What do these two movies have in common? One could view them both as being about the high price of the single-minded pursuit of money. More broadly, they can both be viewed as examples of how money can create incentives to act in certain ways we perhaps wouldn't want to encourage. And what does that theme have to do with our job in Enforcement? Well, that's where the bad and the ugly come in. In Enforcement we keep learning and relearning that we need to follow the money in order to identify securities law violations before they become widespread problems in the industry. Following the money has become an essential component of our enforcement program and, frankly, there is nothing new about this idea. In fact, I believe that when it comes to money and conflicts of interest in the financial services industry, there is really nothing new under the sun (or in the shadows, as the case may be). Rather, the conflicts that may be uncovered by following the money usually are variations on age-old themes and our, as well as your, challenge is to identify those new variations promptly, and take appropriate action, before they result in harm to clients.
Before I go further, I need to mention that my views on movies, enforcement, and anything else I might discuss today are my own and do not necessarily reflect the views of the Commission or any other member of the staff.
So how do we follow the money? For us, it means looking at those areas of the industry to which investor dollars are flowing. It also means looking at those areas of firms' businesses in which they or their representatives are subject to the greatest potential conflicts of interest between their own financial interests and those of their clients, and in which controls to address those conflicts may be inadequate. We certainly don't take the view that money is the root of all evil, but it does seem to have an uncanny tendency to be followed on its heels by conflicts and incentives that may potentially harm clients. This can be seen by looking at some of our recent cases in which securities violations resulted from situations in which advisers or their personnel acted on incentives to benefit themselves at the expense of clients or others in the market. Before discussing these cases, I'd like to remind you that we are not the only ones who are following the money - many of these cases came to us as referrals from the Commission's examination program, which is always on the lookout for financial conflicts of interest and other areas that present a heightened risk of legal violations.
One area in which the interests of a mutual fund adviser may be at odds with the interests of its clients is distribution. Mutual fund advisers have a powerful financial incentive to increase their assets under management in order to increase advisory fees and other asset-based fees that flow to affiliates. We have seen problems, however, when advisers face conflicts with respect to payments made for distribution and fail to disclose those conflicts to fund boards. Most recently, we brought a case against BISYS Fund Services, Inc. based on its entering into undisclosed side agreements with mutual fund advisers for the payment of distribution expenses.2 Prior to that, we brought a series of cases against mutual fund advisers that used fund brokerage to satisfy their own revenue sharing obligations with select broker-dealers, without disclosure of that practice to fund boards or shareholders.3 I expect these cases won't be the last we see in which mutual fund advisers have found ways to receive, or benefit from, distribution payments without the necessary disclosure to fund boards. We will be on the lookout for variations on this theme, and I urge all of you to do the same. Examine your firm's distribution arrangements and look at where the money is coming from and where it's going. Are these flows consistent with how the distribution arrangements are disclosed to the board and to investors? Are distribution arrangements adequately described and covered by the funds' 12b-1 plans, to the extent required? Also re-examine non-distribution fees paid by the fund and make sure they are being used as intended and as disclosed to the board and shareholders.

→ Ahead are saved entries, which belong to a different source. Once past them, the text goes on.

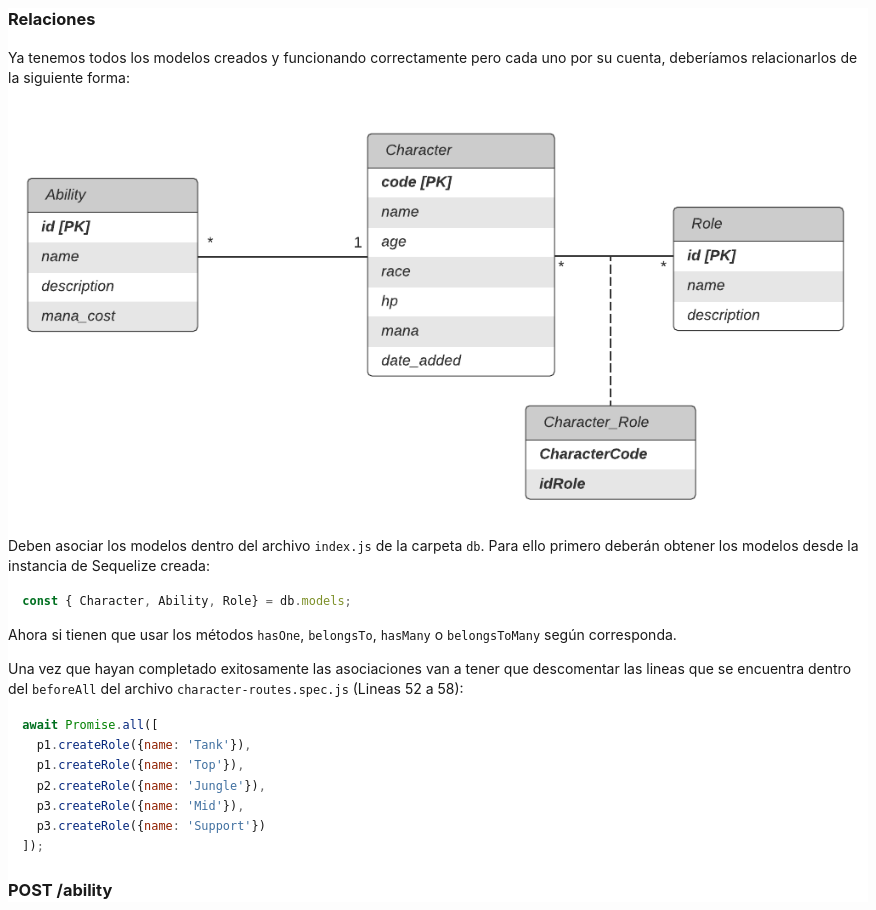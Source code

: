 ### Relaciones

Ya tenemos todos los modelos creados y funcionando correctamente pero cada uno por su cuenta, deberíamos relacionarlos de la siguiente forma:

<p align="center">
  <img src="./img/DER.png" />
</p>

Deben asociar los modelos dentro del archivo `index.js` de la carpeta `db`. Para ello primero deberán obtener los modelos desde la instancia de Sequelize creada:

```js
  const { Character, Ability, Role} = db.models;
```

Ahora si tienen que usar los métodos `hasOne`, `belongsTo`, `hasMany` o `belongsToMany` según corresponda.

Una vez que hayan completado exitosamente las asociaciones van a tener que descomentar las lineas que se encuentra dentro del `beforeAll` del archivo `character-routes.spec.js` (Lineas 52 a 58): 

```js
  await Promise.all([
    p1.createRole({name: 'Tank'}),
    p1.createRole({name: 'Top'}),
    p2.createRole({name: 'Jungle'}),
    p3.createRole({name: 'Mid'}),
    p3.createRole({name: 'Support'})
  ]);
```

### POST /ability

We also remain concerned about advisers using their influence to structure or recommend mutual fund service arrangements in a way that financially benefits the adviser at the expense of the funds. You need only remember our May 2005 case against Citigroup for a troubling example of an adviser structuring a service arrangement to benefit itself, rather than the funds to which it owed a fiduciary duty.4 I am not suggesting that there is anything wrong with an advisory affiliate profiting from providing services to funds managed by the adviser. It is critical, however, for fund advisers to remain focused on their fiduciary obligations in order to make sure the arrangements they recommend to the fund's board are in the best interests of the fund. When an adviser has a material conflict of interest in recommending a particular arrangement to a fund's board, it has an obligation to make full disclosure of that conflict to the board so that the board can evaluate the arrangement and the implications, if any, of the conflict. There are many ways an adviser or its affiliates could structure service arrangements to benefit themselves at the expense of the funds to which they owe a fiduciary duty. It is important, therefore, to be vigilant in looking for such examples of overreaching and, more importantly, to seek to ensure that your firm has adequate controls in place to seek to ensure such overreaching doesn't occur to begin with.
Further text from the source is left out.